This system is also derelict at keeping rain off the piles. We didn’t want to rush into building a gargantuan woodshed if we could skate by with random piles of wood in the yard, but the aggravation and insufficiency of the piles prompted Mr. FW to take serious action. Most crucially, this system didn’t allow the wood to dry properly, which grievously impacts its ability to burn well.

Why Wood Needs To Dry Out (newsflash: you can’t use a towel)

This is about two generous cords of wood (it’s stacked two rows deep). Note the color gradation: the wood on the left is older (and hence more dried) vs. the “green” (not dry) wood on the right

Wood burns most efficiently when it has under 20% moisture content (oh the things I learned while writing this post! Can’t believe I could make it through a day before knowing this). Depending on the species of the wood, when you fell a tree, it’s going to have between 40% and 60% moisture content, which means if you were to burn it soon after cutting it down, the energy in the wood would be used largely to boil off the water instead of producing heat (which is your goal). Wet wood is also harder to start, harder to keep burning, and overall less efficient.

Our firewood in its firewood box near the stove

Given this, it’s important for wood to have time to dry out prior to being burned to heat a home. Any amount of time for wood to dry is better than no time, but longer is better. Many folks aim for at least one year of drying, which means they’d cut wood in the fall of 2018 to burn during the winter of 2019-2020. However, for some of the denser woods such as sugar maple and hop hornbeam (which we happen to have a lot of in our woods), a year is not quite enough to get it below 20% moisture content. And by “year,” I really mean summers because in our climate, wood is only truly drying from May to October. Thus, we’ve arrived at the conclusion that two years of drying should be ideal to get these denser woods up to their highest BTU potential.

The reason to burn denser woods is that they’re more efficient and burn hotter and longer. There’s more heat energy (BTUs) in a piece of hardwood (such as a maple) than in a piece of soft wood (such as a white pine). Here is a very handy chart outlining the BTU content of a lot of different types of wood. If you’d like to nerd out over BTUs and wood cord size, check this action out. I’ll be honest, I did not read that, but Mr. FW did and proceeded to give me a lengthy explanation… You’re welcome.

Mr. FW on wood movement detail

At any rate… how on earth do we know how much moisture content a given piece of firewood has? We lick it. Just kidding, we have this moisture meter that measures moisture content (that’s an affiliate link). However, once you’ve been doing it for awhile, you can tell by the way wood feels and sounds when you hit it against another piece of wood (that’s the technical explanation). For us, using the moisture meter was helpful in learning this calculation.

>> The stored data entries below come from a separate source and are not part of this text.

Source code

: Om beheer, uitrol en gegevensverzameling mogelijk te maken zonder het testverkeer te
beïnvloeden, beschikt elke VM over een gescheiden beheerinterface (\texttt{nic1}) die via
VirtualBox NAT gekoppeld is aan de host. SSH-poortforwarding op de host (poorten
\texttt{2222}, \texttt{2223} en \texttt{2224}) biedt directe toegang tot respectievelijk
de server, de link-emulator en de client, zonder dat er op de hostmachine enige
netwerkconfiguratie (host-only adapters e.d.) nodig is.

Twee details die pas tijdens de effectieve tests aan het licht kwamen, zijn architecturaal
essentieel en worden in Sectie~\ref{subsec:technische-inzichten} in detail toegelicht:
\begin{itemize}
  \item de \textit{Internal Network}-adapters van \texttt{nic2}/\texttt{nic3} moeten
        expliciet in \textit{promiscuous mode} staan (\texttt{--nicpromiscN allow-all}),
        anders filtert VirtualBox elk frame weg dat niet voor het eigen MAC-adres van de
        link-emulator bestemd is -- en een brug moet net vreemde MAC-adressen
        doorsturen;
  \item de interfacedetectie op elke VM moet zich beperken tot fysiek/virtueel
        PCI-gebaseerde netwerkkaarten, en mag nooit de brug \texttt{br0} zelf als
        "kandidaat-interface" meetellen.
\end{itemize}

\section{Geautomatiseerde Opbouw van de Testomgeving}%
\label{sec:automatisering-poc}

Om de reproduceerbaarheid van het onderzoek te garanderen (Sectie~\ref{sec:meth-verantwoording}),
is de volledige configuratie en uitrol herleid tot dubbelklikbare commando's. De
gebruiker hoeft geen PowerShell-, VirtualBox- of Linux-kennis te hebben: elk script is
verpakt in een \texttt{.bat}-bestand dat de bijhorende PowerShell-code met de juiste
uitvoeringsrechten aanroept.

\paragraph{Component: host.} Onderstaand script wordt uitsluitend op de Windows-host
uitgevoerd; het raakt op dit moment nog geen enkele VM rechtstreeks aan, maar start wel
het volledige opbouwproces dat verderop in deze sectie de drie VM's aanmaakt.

The sum of all this wood drying excitement: A properly sited and designed woodshed is instrumental in facilitating the proper drying and storing of wood.

Determining Woodshed Size (go big or go home)

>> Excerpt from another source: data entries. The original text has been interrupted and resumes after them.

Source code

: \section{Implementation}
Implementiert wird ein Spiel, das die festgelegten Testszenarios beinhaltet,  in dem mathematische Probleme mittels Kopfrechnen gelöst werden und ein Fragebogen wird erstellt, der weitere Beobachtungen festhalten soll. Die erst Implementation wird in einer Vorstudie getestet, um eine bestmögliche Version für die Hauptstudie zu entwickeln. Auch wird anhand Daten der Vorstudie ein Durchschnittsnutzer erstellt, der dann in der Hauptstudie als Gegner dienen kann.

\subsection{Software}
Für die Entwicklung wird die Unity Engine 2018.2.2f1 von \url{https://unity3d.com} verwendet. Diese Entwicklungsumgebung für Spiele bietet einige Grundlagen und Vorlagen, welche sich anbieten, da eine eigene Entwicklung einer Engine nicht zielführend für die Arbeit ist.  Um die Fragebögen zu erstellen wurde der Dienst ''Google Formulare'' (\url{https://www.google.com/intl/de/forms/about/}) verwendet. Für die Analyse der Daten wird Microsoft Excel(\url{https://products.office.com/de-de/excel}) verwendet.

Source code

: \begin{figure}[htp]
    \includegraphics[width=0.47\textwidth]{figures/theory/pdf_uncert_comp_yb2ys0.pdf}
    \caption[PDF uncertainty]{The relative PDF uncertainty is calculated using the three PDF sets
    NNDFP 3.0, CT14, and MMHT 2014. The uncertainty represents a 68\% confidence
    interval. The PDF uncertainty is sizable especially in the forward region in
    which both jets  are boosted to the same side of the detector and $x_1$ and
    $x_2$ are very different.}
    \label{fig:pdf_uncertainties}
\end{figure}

Step 1: removing topsoil and grass

The first data point was how big the thing should be, which entailed estimating how much wood we use per heating season. After two full winters of burning wood, Mr. FW deduced that we use about three cords of wood per year (more on what a cord of wood is here). Given this, Mr. FW decided he wanted a shed that would, in total, hold three years worth of wood, which is nine cords total.

He landed on a design of three bays whereby each bay holds one year’s worth of wood (which is three cords). Was that confusing? I re-wrote it six times in an effort to clarify, so hopefully it makes sense. Let me try again: The shed holds a total of nine cords of wood, which will last us three years. Each bay of the shed holds one year’s worth of wood, which is three cords. Just look at the photos of the shed.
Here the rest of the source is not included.